The real problem is the side effects. About a third of patients in the trial developed ARIA—amyloid-related imaging abnormalities, which are brain swelling or microbleeds. Most resolved on their own, but 3% had serious cases that required hospitalization. And two patients died from ARIA in the trial. That’s a non-trivial risk for a drug that only buys you a few months of clarity.

So why would anyone take it? Because Alzheimer’s is devastating. If you’ve watched a parent or grandparent fade away, you know that even a few months of lucidity is precious. But the drug requires monthly IV infusions and regular MRI scans to monitor for ARIA. It’s expensive—Lilly hasn’t announced the price yet, but experts estimate $20,000-$30,000 per year. Medicare will cover it, but only if you’re enrolled in a registry that tracks outcomes.
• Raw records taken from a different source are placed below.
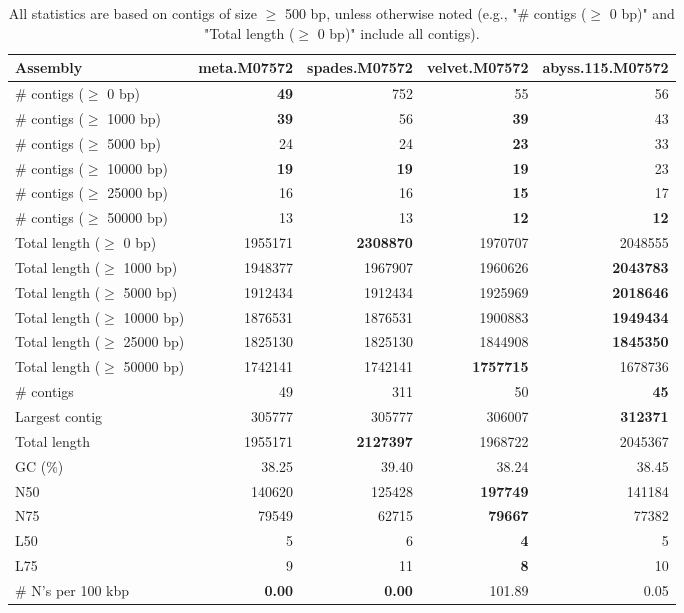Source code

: \documentclass[12pt,a4paper]{article}
\begin{document}
\begin{table}[ht]
\begin{center}
\caption{All statistics are based on contigs of size $\geq$ 500 bp, unless otherwise noted (e.g., "\# contigs ($\geq$ 0 bp)" and "Total length ($\geq$ 0 bp)" include all contigs).}
\begin{tabular}{|l*{4}{|r}|}
\hline
Assembly & meta.M07572 & spades.M07572 & velvet.M07572 & abyss.115.M07572 \\ \hline
\# contigs ($\geq$ 0 bp) & {\bf 49} & 752 & 55 & 56 \\ \hline
\# contigs ($\geq$ 1000 bp) & {\bf 39} & 56 & {\bf 39} & 43 \\ \hline
\# contigs ($\geq$ 5000 bp) & 24 & 24 & {\bf 23} & 33 \\ \hline
\# contigs ($\geq$ 10000 bp) & {\bf 19} & {\bf 19} & {\bf 19} & 23 \\ \hline
\# contigs ($\geq$ 25000 bp) & 16 & 16 & {\bf 15} & 17 \\ \hline
\# contigs ($\geq$ 50000 bp) & 13 & 13 & {\bf 12} & {\bf 12} \\ \hline
Total length ($\geq$ 0 bp) & 1955171 & {\bf 2308870} & 1970707 & 2048555 \\ \hline
Total length ($\geq$ 1000 bp) & 1948377 & 1967907 & 1960626 & {\bf 2043783} \\ \hline
Total length ($\geq$ 5000 bp) & 1912434 & 1912434 & 1925969 & {\bf 2018646} \\ \hline
Total length ($\geq$ 10000 bp) & 1876531 & 1876531 & 1900883 & {\bf 1949434} \\ \hline
Total length ($\geq$ 25000 bp) & 1825130 & 1825130 & 1844908 & {\bf 1845350} \\ \hline
Total length ($\geq$ 50000 bp) & 1742141 & 1742141 & {\bf 1757715} & 1678736 \\ \hline
\# contigs & 49 & 311 & 50 & {\bf 45} \\ \hline
Largest contig & 305777 & 305777 & 306007 & {\bf 312371} \\ \hline
Total length & 1955171 & {\bf 2127397} & 1968722 & 2045367 \\ \hline
GC (\%) & 38.25 & 39.40 & 38.24 & 38.45 \\ \hline
N50 & 140620 & 125428 & {\bf 197749} & 141184 \\ \hline
N75 & 79549 & 62715 & {\bf 79667} & 77382 \\ \hline
L50 & 5 & 6 & {\bf 4} & 5 \\ \hline
L75 & 9 & 11 & {\bf 8} & 10 \\ \hline
\# N's per 100 kbp & {\bf 0.00} & {\bf 0.00} & 101.89 & 0.05 \\ \hline
\end{tabular}
\end{center}
\end{table}
\end{document}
Dr. Michael Lin, a geriatric psychiatrist at UCLA, told me he’s already had three patients ask about donanemab this week. “They’re hopeful, which is good. But I have to spend a lot of time managing expectations. This isn’t a miracle. It’s a small step forward.”

The biggest barrier isn’t safety or cost—it’s diagnosis. Most Alzheimer’s patients are diagnosed too late for donanemab to help. You need a PET scan or spinal tap to confirm amyloid buildup, and those aren’t routine. Plus, the drug only works in early-stage disease. By the time you notice memory problems bad enough to see a doctor, you might already be past the window.

I’m not saying donanemab is bad. I’m saying it’s complicated. If you’re worried about Alzheimer’s—and let’s be honest, who isn’t?—talk to your doctor about early detection. That’s the real game-changer. Not the drug. The diagnosis.